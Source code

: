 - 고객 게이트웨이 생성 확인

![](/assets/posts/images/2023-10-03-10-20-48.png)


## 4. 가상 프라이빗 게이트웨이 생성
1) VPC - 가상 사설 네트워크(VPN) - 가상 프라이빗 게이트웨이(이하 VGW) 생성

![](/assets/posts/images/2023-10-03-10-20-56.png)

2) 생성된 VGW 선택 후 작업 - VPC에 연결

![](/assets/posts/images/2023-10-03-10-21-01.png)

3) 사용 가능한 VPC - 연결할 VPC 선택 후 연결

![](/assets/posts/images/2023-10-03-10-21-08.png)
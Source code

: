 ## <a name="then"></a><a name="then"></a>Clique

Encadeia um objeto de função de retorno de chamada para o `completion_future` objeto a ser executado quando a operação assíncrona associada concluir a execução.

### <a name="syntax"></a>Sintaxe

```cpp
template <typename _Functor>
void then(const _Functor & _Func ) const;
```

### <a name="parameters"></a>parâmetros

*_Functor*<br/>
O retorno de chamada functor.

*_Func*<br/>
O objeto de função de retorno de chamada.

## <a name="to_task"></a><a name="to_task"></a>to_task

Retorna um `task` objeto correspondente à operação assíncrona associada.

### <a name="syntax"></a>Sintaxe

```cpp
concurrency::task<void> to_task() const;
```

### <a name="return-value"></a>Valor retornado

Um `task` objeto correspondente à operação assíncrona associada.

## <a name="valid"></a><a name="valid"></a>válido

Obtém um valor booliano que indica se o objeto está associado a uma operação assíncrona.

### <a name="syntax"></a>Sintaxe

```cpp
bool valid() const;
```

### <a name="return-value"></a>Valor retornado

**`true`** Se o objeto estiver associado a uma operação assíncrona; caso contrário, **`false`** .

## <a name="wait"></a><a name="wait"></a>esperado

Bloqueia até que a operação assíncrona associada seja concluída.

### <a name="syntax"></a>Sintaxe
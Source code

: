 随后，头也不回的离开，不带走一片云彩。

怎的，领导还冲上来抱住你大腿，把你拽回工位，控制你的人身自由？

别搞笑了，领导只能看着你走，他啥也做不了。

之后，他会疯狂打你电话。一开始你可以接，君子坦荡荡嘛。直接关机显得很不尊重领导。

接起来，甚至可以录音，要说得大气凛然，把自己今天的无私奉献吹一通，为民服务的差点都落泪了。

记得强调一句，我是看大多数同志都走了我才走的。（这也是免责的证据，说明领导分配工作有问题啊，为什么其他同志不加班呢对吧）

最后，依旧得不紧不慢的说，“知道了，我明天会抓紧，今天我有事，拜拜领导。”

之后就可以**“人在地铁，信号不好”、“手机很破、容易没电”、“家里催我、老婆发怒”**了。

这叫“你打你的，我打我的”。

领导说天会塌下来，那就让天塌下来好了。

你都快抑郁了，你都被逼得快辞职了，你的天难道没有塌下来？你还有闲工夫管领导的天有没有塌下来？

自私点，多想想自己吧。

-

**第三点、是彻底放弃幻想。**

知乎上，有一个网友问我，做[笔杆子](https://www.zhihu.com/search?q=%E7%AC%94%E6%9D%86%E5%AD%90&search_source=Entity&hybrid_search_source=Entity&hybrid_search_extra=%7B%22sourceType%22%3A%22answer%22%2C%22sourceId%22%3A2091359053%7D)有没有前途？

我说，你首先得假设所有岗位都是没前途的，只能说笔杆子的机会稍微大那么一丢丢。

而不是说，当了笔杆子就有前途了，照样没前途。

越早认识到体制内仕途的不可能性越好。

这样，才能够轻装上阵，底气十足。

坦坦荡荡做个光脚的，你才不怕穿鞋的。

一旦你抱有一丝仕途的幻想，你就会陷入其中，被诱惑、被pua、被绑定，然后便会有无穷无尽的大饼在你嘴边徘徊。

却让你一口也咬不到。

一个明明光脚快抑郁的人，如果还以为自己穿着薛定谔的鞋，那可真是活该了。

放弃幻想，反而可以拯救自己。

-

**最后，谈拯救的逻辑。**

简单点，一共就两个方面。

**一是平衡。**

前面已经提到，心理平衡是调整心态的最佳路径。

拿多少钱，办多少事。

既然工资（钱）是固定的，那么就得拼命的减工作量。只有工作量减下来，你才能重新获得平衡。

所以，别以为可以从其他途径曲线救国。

***

How to complete this task:
In the listing above, show every line with the word "const".

Response to this exercise:
void then(const _Functor & _Func ) const;
concurrency::task<void> to_task() const;
bool valid() const;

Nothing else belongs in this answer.